Exercise directions » Go over the records and count each line that has the string "internos". Give the number and nothing else.

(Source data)
=====
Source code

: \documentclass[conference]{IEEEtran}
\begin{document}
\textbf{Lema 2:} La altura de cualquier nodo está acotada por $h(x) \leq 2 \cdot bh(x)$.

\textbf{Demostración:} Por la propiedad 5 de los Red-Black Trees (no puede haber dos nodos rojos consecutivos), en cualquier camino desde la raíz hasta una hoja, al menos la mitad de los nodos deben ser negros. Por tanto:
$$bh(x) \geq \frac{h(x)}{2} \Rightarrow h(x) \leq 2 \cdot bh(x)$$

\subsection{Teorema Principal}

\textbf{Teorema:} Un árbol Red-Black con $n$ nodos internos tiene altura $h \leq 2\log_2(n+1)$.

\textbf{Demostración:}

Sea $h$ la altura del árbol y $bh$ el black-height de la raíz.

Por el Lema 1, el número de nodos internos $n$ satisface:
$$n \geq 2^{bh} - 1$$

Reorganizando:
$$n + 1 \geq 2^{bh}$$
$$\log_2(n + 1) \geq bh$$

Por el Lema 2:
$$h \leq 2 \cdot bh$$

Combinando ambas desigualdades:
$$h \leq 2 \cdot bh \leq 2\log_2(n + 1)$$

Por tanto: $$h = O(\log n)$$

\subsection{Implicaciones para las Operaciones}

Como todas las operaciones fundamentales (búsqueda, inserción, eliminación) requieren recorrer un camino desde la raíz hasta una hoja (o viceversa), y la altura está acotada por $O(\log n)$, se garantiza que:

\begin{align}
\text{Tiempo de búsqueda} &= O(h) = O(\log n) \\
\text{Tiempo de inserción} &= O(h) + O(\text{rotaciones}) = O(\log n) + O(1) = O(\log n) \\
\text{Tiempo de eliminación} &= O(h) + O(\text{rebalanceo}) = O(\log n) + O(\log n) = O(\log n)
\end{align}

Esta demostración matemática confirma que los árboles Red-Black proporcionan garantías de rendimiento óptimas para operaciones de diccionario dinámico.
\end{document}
=====
The answer » 2